Chinese actor and host (born 1981)

Yuan Shuai (袁帅 (Yuán Shuài)) is a Chinese actor and host who was formerly based in Singapore.

==Career==
Yuan came to prominence after winning MediaCorp's U Are the One in 2008, a talent search for Channel U's Fresh Face of the Year. He signed with MediaCorp as a full-time artist and was given his first hosting roles. He also began acting minor roles in various TV dramas before landing roles in major productions such as Rescue 995 and Unriddle 2.

He graduated with a diploma in theatre studies from Nanyang Academy of Fine Arts.

==Hiatus==
In March 2014, Yuan Shuai spoke of his family's situation in China and shared that his father was still recuperating from a bone marrow surgery he underwent in 2013. There were talks of the actor leaving showbiz to take over his family business then, but the rumours were proved baseless when Yuan Shuai clarified desire to continue acting.

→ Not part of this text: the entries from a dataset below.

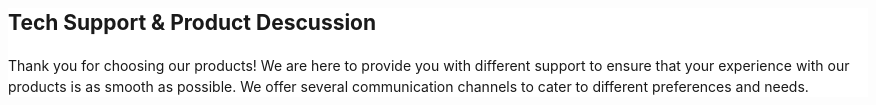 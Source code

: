 <iframe frameborder='0' height='327.5' scrolling='no' src='https://www.hackster.io/dexterindustries/build-a-custom-minecraft-controller-d55d9c/embed' width='350'></iframe>

## Tech Support & Product Descussion

Thank you for choosing our products! We are here to provide you with different support to ensure that your experience with our products is as smooth as possible. We offer several communication channels to cater to different preferences and needs.

<div class="button_tech_support_container">
<a href="https://forum.seeedstudio.com/" class="button_forum"></a> 
<a href="https://www.seeedstudio.com/contacts" class="button_email"></a>
</div>

<div class="button_tech_support_container">
<a href="https://discord.gg/eWkprNDMU7" class="button_discord"></a> 
<a href="https://github.com/Seeed-Studio/wiki-documents/discussions/69" class="button_discussion"></a>
</div>
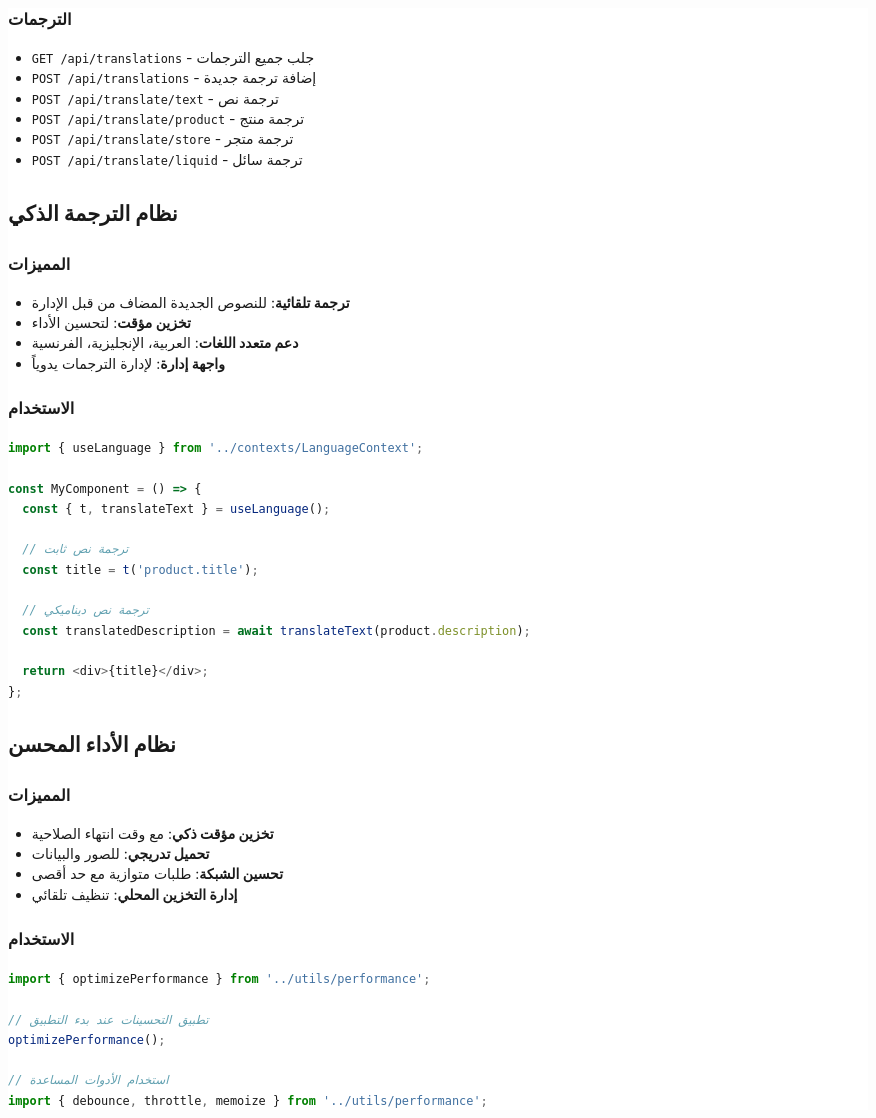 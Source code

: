 ### الترجمات
- `GET /api/translations` - جلب جميع الترجمات
- `POST /api/translations` - إضافة ترجمة جديدة
- `POST /api/translate/text` - ترجمة نص
- `POST /api/translate/product` - ترجمة منتج
- `POST /api/translate/store` - ترجمة متجر
- `POST /api/translate/liquid` - ترجمة سائل

## نظام الترجمة الذكي

### المميزات
- **ترجمة تلقائية**: للنصوص الجديدة المضاف من قبل الإدارة
- **تخزين مؤقت**: لتحسين الأداء
- **دعم متعدد اللغات**: العربية، الإنجليزية، الفرنسية
- **واجهة إدارة**: لإدارة الترجمات يدوياً

### الاستخدام
```typescript
import { useLanguage } from '../contexts/LanguageContext';

const MyComponent = () => {
  const { t, translateText } = useLanguage();
  
  // ترجمة نص ثابت
  const title = t('product.title');
  
  // ترجمة نص ديناميكي
  const translatedDescription = await translateText(product.description);
  
  return <div>{title}</div>;
};
```

## نظام الأداء المحسن

### المميزات
- **تخزين مؤقت ذكي**: مع وقت انتهاء الصلاحية
- **تحميل تدريجي**: للصور والبيانات
- **تحسين الشبكة**: طلبات متوازية مع حد أقصى
- **إدارة التخزين المحلي**: تنظيف تلقائي

### الاستخدام
```typescript
import { optimizePerformance } from '../utils/performance';

// تطبيق التحسينات عند بدء التطبيق
optimizePerformance();

// استخدام الأدوات المساعدة
import { debounce, throttle, memoize } from '../utils/performance';
```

In the latest turn of events, Yuan Shuai has confirmed that he will not be renewing his contract with MediaCorp when it expires end October this year, as his father is critically ill and suffering from blood cancer.

In a phone interview with the actor this afternoon, he shared that his dad's ailing condition was kept a secret from him as he was busy filming Mind Games in Kuala Lumpur, Malaysia. “They didn’t inform me of his medical condition as they didn’t want me to worry over it.”

He was finally told the news when filming wrapped and when his dad had to receive emergency treatment due to a deterioration of his medical condition.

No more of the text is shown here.